Invasive fungal disease (IFD) can be a life-threatening condition, in particular in paediatric patients who undergo chemotherapeutic or immunosuppressive treatments, in children with congenital or acquired immunodeficiencies, in premature neonates and in patients with fixed prostheses or catheters. IFD incidence has increased over the past few decades among the paediatric population, due to the improvement of oncological therapies which have significantly increased the survival but lead to an inevitable weakening of immune response. The most frequent pathogens involved are Candida albicans/non-albicans spp, Aspergillus spp and Cryptococcus neoformans, Histoplasma capsulatum, Zygomycetes, Fusarium, and other pathogens (1, 2). Fungal infections have a significant impact on patients' outcome, with a mortality rate of about 15.8% for children affected by candidemia and about 18% for children with invasive aspergillosis (3). Therefore, an early diagnosis is essential to assure a prompt treatment. Since clinical manifestations are often non-specific, the radiological examination plays a key role for the detection of IFD and for the assessment of the disease extent. In addition to conventional imaging [ultrasound (US), plain X ray films, computed tomography (CT) and magnetic resonance imaging (MRI)], in the last years an increasing interest has been developed in hybrid whole-body imaging techniques [i.e. positron emission tomography/CT (PET/CT), PET/MRI], in particular in PET/MRI which combines the benefits of high soft tissue contrast resolution of MR with the metabolic information of PET, providing also the intrinsic advantage of a low dose radiation exposure. Therefore, integrated, simultaneously acquired PET/MRI can be an innovative and highly promising diagnostic tool for the evaluation of systemic fungal infections in paediatric patients. Nevertheless, the differential diagnosis with other infections and with malignant lesions can be challenging and histopathological confirmation is still strongly required when feasible to provide a definite diagnosis.

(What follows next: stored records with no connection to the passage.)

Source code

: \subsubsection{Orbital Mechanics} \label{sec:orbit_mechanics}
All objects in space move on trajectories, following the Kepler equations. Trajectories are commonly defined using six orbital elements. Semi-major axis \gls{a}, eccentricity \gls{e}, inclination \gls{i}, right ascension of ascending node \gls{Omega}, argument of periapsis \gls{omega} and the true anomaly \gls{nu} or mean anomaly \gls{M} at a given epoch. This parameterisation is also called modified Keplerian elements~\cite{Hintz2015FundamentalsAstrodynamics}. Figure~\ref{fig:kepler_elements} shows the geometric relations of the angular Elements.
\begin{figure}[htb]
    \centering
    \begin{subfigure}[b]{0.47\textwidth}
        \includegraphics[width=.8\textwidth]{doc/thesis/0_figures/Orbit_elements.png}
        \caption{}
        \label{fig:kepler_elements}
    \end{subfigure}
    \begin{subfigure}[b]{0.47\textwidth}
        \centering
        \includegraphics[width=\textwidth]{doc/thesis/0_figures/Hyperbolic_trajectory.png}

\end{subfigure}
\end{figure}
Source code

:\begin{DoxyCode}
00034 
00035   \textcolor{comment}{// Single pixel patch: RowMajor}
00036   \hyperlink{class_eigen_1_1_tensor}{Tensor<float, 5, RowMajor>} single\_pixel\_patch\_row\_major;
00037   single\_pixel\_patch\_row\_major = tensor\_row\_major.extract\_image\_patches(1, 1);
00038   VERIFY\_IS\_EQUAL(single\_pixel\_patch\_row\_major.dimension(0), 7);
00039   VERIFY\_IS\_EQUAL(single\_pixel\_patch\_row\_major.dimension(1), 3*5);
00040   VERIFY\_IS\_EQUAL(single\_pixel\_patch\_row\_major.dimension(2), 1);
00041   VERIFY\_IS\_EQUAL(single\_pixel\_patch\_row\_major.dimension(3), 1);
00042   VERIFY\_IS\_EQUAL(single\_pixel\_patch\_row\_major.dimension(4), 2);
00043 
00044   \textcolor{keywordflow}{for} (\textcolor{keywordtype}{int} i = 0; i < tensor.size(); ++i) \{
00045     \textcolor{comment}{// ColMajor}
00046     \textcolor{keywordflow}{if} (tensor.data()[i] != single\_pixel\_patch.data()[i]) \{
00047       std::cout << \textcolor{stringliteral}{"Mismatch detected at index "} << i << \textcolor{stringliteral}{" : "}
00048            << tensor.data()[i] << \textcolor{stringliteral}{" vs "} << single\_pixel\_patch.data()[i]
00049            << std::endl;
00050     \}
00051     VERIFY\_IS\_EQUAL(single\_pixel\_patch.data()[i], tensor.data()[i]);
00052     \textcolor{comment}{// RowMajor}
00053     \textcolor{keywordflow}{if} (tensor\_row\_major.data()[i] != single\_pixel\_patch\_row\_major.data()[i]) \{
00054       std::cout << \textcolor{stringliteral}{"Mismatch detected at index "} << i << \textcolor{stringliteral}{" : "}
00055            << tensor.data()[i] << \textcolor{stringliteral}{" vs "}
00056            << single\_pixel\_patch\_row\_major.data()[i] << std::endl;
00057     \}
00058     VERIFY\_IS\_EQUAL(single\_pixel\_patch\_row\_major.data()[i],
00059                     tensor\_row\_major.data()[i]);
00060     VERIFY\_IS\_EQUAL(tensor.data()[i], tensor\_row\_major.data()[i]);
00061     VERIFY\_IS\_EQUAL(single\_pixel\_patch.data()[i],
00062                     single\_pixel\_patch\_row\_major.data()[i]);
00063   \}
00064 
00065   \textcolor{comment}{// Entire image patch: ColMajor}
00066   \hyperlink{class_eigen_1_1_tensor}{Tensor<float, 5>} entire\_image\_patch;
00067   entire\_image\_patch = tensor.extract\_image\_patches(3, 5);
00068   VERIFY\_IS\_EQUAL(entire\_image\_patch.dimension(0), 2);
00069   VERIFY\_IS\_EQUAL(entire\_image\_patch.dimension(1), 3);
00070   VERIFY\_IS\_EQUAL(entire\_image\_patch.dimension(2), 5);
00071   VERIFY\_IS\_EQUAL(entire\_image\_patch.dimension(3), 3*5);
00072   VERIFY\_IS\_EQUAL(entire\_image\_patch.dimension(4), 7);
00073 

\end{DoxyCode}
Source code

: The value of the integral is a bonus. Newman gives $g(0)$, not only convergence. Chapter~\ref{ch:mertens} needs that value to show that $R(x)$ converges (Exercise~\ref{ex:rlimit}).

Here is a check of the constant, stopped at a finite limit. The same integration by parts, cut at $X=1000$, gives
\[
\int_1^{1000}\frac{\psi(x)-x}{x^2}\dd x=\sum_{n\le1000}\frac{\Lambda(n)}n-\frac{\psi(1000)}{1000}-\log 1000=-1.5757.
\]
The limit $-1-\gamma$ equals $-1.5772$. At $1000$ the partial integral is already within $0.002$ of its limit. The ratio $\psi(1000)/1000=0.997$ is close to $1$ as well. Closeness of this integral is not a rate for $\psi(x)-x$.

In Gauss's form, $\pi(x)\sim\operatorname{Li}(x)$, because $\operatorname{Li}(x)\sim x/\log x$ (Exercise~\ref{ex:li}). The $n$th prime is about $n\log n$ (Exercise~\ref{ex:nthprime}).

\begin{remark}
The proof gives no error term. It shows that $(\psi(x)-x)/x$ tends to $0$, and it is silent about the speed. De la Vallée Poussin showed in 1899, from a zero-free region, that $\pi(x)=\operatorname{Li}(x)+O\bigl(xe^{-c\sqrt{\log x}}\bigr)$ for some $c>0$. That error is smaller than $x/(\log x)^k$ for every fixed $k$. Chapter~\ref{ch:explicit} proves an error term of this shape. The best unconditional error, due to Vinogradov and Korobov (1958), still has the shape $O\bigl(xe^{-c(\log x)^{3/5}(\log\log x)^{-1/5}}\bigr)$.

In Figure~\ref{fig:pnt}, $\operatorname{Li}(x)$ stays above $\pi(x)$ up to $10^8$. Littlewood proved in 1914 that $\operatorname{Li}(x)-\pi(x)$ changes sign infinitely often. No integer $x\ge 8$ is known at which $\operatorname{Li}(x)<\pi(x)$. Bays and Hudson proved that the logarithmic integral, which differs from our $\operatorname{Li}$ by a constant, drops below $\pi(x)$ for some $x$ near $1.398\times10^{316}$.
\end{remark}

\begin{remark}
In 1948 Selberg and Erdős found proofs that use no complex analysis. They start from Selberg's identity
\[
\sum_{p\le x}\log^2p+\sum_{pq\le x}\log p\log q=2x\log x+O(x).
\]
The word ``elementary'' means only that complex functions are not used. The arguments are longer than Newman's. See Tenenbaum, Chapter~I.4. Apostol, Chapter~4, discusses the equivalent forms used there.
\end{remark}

PET/CT and the Potential Role of PET/MRI
Whole-body hybrid imaging techniques such as 18F-labeled fluoro-2-deoxyglucose (18F-FDG)-PET/CT and PET/MRI can allow an early diagnosis of fungal infection foci mainly because of the high glucose consumption of these lesions, also providing a morphological definition of the disease extent. Moreover, the combination of the metabolic and the morphological information can be crucial in guiding the surgeons to choose the best target for a biopsy and to assess the response to antifungal treatment, especially if no morphological modifications are seen on conventional imaging. Nevertheless, the characterization of hypermetabolic areas can be difficult when using PET/CT because of the low contrast resolution especially in case of soft tissues involvement and besides PET/CT exposes children to a higher dose of radiation compared to CT alone MRI. Therefore, in the last few years, an increasing interest has been developed towards hybrid PET/MRI because of its potential to overcome these limits (4).

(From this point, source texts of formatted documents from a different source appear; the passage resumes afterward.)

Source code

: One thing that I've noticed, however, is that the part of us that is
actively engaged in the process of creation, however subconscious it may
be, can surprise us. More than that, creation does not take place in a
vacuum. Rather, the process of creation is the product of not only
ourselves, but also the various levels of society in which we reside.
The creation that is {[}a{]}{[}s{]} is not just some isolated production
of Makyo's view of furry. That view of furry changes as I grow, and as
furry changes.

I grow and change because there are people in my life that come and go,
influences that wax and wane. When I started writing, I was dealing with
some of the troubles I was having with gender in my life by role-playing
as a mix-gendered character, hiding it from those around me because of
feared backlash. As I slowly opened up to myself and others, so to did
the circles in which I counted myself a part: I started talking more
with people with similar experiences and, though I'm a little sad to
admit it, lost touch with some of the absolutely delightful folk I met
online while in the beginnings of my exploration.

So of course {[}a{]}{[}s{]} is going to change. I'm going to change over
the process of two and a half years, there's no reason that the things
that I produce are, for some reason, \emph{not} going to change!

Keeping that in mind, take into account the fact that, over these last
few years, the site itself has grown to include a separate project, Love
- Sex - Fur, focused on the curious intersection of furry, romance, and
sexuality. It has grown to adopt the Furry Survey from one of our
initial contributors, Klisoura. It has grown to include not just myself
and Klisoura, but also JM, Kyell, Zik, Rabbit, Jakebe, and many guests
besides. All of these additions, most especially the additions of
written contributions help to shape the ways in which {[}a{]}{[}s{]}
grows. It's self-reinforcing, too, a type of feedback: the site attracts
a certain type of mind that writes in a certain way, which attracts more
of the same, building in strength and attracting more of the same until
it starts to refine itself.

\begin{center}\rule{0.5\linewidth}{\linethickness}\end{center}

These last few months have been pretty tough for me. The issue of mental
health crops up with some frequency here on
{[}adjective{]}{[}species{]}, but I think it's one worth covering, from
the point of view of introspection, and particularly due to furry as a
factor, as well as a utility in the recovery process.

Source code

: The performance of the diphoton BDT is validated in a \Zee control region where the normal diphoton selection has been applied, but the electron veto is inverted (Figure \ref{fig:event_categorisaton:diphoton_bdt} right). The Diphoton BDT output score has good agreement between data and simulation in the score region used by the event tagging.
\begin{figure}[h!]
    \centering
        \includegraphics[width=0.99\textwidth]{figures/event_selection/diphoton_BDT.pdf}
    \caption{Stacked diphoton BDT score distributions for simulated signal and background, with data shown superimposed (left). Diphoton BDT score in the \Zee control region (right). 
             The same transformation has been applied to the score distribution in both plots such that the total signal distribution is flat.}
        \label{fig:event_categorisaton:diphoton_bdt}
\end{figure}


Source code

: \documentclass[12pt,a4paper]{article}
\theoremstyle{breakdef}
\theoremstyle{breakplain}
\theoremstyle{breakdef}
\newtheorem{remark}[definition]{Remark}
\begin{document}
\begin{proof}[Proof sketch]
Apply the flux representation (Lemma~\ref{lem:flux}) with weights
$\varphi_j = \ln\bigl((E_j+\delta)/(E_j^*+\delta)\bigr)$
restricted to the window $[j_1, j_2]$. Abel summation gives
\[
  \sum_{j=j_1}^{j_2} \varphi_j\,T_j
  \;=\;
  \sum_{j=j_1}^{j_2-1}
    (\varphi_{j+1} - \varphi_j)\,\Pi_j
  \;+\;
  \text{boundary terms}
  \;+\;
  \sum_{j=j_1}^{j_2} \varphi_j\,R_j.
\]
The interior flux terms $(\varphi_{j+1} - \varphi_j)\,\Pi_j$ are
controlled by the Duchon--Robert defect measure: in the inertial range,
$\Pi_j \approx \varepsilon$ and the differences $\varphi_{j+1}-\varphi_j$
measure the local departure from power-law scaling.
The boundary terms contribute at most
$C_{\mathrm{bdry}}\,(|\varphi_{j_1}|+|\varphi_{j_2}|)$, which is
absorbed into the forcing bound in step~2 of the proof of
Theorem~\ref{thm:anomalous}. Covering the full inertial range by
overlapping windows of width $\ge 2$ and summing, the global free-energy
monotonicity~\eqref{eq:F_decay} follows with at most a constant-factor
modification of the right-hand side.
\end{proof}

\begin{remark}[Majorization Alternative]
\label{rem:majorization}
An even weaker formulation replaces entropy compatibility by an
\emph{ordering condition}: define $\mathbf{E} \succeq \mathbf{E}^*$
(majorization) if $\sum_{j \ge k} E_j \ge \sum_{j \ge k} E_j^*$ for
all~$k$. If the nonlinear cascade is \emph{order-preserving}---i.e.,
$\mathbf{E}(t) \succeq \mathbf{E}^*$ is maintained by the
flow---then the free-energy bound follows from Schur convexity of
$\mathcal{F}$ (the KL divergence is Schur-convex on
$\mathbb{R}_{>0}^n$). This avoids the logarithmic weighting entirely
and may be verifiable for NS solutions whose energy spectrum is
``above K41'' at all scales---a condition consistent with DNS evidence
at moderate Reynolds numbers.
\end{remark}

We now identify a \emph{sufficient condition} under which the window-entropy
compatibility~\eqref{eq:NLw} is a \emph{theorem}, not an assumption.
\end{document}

Chest X-ray showing bilateral lung parenchymal consolidations and left pleural effusion in a 12-year-old girl, with pulmonary aspergillosis.
Lung
The lungs are the most commonly affected site in IFD and fungal pulmonary involvement is associated with high mortality. Aspergillus is the most common pathogen found in fungal pulmonary infections, in particular in haematological malignancies. The clinical manifestations include fever, cough, dyspnea and haemoptysis (5). Chest X-ray examination is the first-choice imaging modality but it often shows non-specific signs, such as ill-defined parenchymal opacities usually in both lungs and pleural effusion (Figure 1); sometimes well-defined and cavitated nodules can be evident (Figure 2).
The radiological standard of reference in pulmonary fungal involvement is the chest CT scan; common findings in invasive asperigillosis are the presence of multiple bilateral nodules usually surrounded by ground glass opacity (halo sign) (Figure 3) and wedge-shaped areas of consolidation corresponding to haemorrhagic infarcts. The air-crescent sign, due to the central necrotic area inside a consolidation, can also be seen in some cases of aspergillosis during recovery (Figure 4). In candidiasis CT scan, bilateral pulmonary consolidations with possible cavitation and nodules can be found as well (Figure 5) (2).

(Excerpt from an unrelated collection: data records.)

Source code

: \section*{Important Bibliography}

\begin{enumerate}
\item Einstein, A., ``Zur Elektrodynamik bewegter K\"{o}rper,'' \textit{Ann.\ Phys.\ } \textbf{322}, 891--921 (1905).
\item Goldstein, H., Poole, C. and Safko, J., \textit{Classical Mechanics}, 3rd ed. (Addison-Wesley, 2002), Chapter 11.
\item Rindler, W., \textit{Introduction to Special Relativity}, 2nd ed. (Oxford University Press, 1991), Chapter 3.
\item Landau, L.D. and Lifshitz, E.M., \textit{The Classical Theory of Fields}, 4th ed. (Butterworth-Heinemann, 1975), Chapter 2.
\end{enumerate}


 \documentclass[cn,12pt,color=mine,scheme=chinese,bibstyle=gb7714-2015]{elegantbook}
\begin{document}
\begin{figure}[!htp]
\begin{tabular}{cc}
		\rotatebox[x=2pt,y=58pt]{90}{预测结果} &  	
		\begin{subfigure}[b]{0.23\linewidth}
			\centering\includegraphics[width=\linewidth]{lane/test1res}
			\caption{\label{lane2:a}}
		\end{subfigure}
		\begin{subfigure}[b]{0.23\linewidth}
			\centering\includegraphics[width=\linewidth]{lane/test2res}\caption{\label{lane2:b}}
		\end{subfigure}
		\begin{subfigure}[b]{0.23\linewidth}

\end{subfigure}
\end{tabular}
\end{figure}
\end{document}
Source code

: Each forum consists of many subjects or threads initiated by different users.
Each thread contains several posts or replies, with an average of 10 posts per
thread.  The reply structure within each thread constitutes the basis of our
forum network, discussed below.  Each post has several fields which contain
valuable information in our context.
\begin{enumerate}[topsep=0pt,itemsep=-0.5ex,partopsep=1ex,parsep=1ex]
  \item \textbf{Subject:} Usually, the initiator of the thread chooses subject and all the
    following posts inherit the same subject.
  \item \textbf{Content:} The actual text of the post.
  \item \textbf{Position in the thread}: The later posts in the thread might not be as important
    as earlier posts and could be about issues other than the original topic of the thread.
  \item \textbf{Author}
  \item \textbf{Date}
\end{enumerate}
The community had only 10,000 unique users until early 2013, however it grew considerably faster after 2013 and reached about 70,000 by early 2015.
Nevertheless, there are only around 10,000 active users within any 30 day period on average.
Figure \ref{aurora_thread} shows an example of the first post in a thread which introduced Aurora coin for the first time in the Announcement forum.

Chest X-ray demonstrating two cavitated lesions (arrows) in the right lung in a 16-year-old boy with pulmonary aspergillosis.
The reverse halo sign instead, defined as the presence of ground glass attenuation surrounded by consolidation, can be more frequently seen in haematological patients with Mucor mycosis (2).
Lung visualization with MRI is definitely still a challenge, even though in recent years the introduction of lung-dedicated gradient echo (GE) sequences with short echo time (TE) (such as VIBE, UTE) in PET/MRI protocols has improved the chances for the detection of pulmonary fungal involvement. Parenchymal consolidations and nodules can be seen as relatively high intensity signal lesions depending on their composition (proper solid lesions appear more hyperintense than ground glass lesions in low TE gradient echo sequences because of their higher density); excavations are usually seen as hypointense areas within (Figures 6 and 7). Furthermore, the combination with PET, adding the metabolic information, improves the detection of pulmonary fungal involvement in case of avid lesions and allows the assessment of treatment response. Indeed, the evidence of a decrease in the hypermetabolic activity of fungal foci after antifungal therapy helps to confirm the diagnosis especially when no morphological changes within the lesion are seen and demonstrates the efficacy of the treatment protocol (6).
Chest CT scan illustrating bilateral parenchymal consolidations surrounded by ground glass opacities and pleural effusion (same patient shown in Figure 1).
Nasal Cavities and Sinuses
Nasal and paranasal fungal infections are quite common in immunocompromised paediatric patients with a mortality rate of approximately 50%. The clinical signs and symptoms include fever, headache, facial pain and oedema, nasal congestion and epistasis.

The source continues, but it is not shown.